Holiday giving can be charitable for you, too
After their Thanksgiving dinner, Tandreia Bellamy and her two teenage children headed to the Fox Valley Mall near Chicago to do some shopping, but they had no intention of seeking bargains for themselves, friends or relatives.
With the holiday spirit ingrained, they hunted for trendy sweaters, jeans, boots and hair accessories for teenage girls in the ChildServ group home in Naperville, Ill.
“My kids are blessed, and many children aren't as fortunate,” Bellamy said. “I just want to make the holidays a happier event for these girls. And I know that when children are given opportunity and nurturing, they can flourish.”
As a ChildServ board member, Bellamy's commitment is fulfilled through volunteer activities and cash donations.
The holiday season — and the end of the tax year — is a key time of year for writing checks to charity. According to a 2011 analysis by the National Philanthropic Trust, 88 percent of American households provided donations totaling $298.3 billion. The largest beneficiaries are religious institutions such as churches and synagogues. Next are education and human services. Meanwhile, 64.3 million people volunteer, donating about $296.2 billion through deeds that span the year.
Bellamy said she won't be taking any deduction for the gifts she is providing the girls in the ChildServ home, because “it wouldn't feel right. These gifts are from the heart,” she said. Yet she will deduct the cash contributions she gives to her church and other charitable groups.
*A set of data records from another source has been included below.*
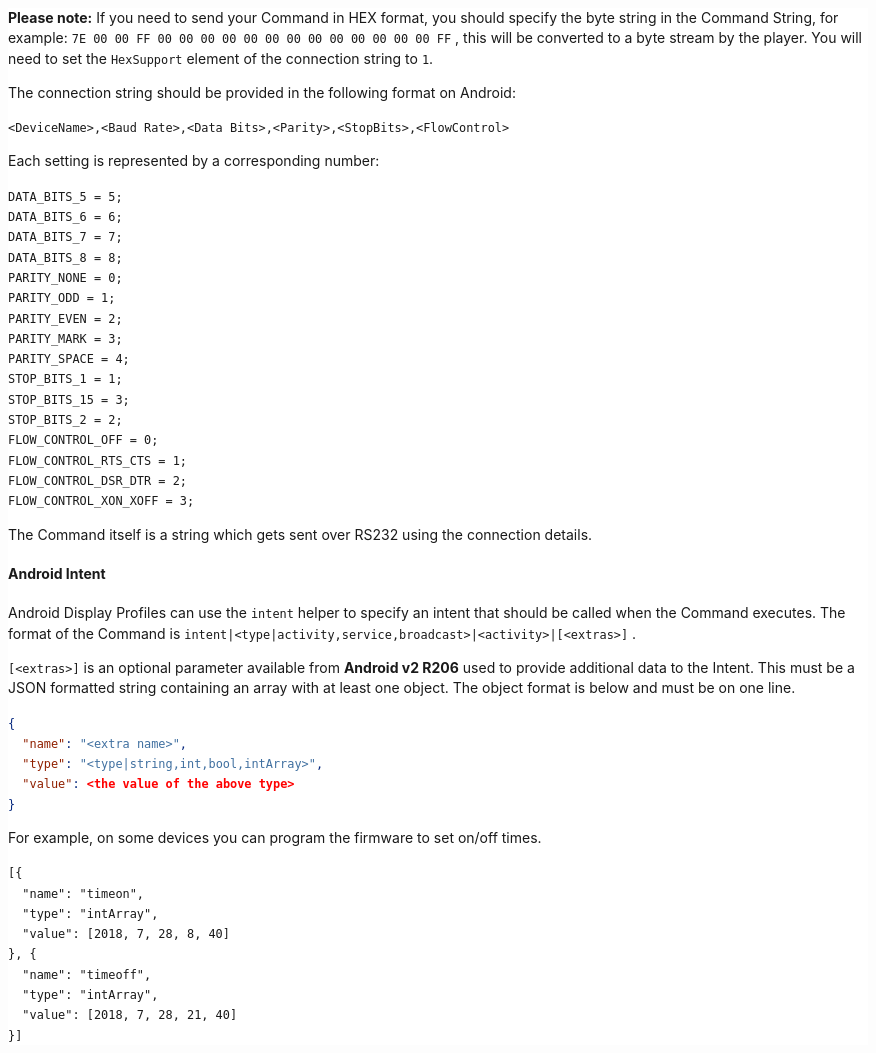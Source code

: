 **Please note:** If you need to send your Command in HEX format, you should specify the byte string in the Command String, for example: `7E 00 00 FF 00 00 00 00 00 00 00 00 00 00 00 00 00 FF` , this will be converted to a byte stream by the player. You will need to set the `HexSupport` element of the connection string to `1`.

The connection string should be provided in the following format on Android:

```
<DeviceName>,<Baud Rate>,<Data Bits>,<Parity>,<StopBits>,<FlowControl>
```

Each setting is represented by a corresponding number:

```
DATA_BITS_5 = 5;
DATA_BITS_6 = 6;
DATA_BITS_7 = 7;
DATA_BITS_8 = 8;
PARITY_NONE = 0;
PARITY_ODD = 1;
PARITY_EVEN = 2;
PARITY_MARK = 3;
PARITY_SPACE = 4;
STOP_BITS_1 = 1;
STOP_BITS_15 = 3;
STOP_BITS_2 = 2;
FLOW_CONTROL_OFF = 0;
FLOW_CONTROL_RTS_CTS = 1;
FLOW_CONTROL_DSR_DTR = 2;
FLOW_CONTROL_XON_XOFF = 3;
```

The Command itself is a string which gets sent over RS232 using the connection details.

#### Android Intent

Android Display Profiles can use the `intent` helper to specify an intent that should be called when the Command executes. The format of the Command is `intent|<type|activity,service,broadcast>|<activity>|[<extras>]` .

`[<extras>]` is an optional parameter available from **Android v2 R206** used to provide additional data to the Intent. This must be a JSON formatted string containing an array with at least one object. The object format is below and must be on one line.

```json
{
  "name": "<extra name>",
  "type": "<type|string,int,bool,intArray>",
  "value": <the value of the above type>
}
```

For example, on some devices you can program the firmware to set on/off times.

```
[{
  "name": "timeon",
  "type": "intArray",
  "value": [2018, 7, 28, 8, 40]
}, {
  "name": "timeoff",
  "type": "intArray",
  "value": [2018, 7, 28, 21, 40]
}]
```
It's possible for Bellamy to deduct the clothing and money, but she'd have to make a simple change in her approach with the clothes she's giving the girls. Contributions cannot be deducted if they go directly to a person, but they are eligible if they go to an authorized charitable organization. Check these websites to see if organizations are eligible nonprofits and good managers of donations: CharityNavigator.org, GuideStar.org and the Better Business Bureau at http://www.bbb.org/us/charity. Try to pick organizations that don't spend more than 20 percent to 25 percent on administration.
Recently, the Internal Revenue Service tightened some charitable deductions because “people were getting piggish,” said Dan Morris, a San Jose, Calif., certified public accountant. Now, if you provide a car to an organization and the organization sells it for scrap, you will get only the value of the scrap, not the value Kelley Blue Book places on the car. Used clothes must be listed individually with appropriate values, and the organization that receives them must approve the list and provide a receipt.
Financial advisers encourage clients with stocks or other investments that are more valuable than when they purchased them to give those investments to charitable organizations instead of cash.
“We've seen a lot of appreciation of stocks this year, and this is a great strategy to consider,” said Elizabeth Digani, UBS Financial Services financial adviser.
When an individual gives a stock or other investment to an organization, the charity sells it for its full value and doesn't have to pay any tax on it. If, instead, an individual had sold the investment, they would have owed capital gains taxes on any value added since it was purchased.
“People in the 43 percent bracket could give $10,000 in investments and reduce their tax bill by $4,300,” said Morris. “The rich get a better benefit than the poor with charitable contributions.”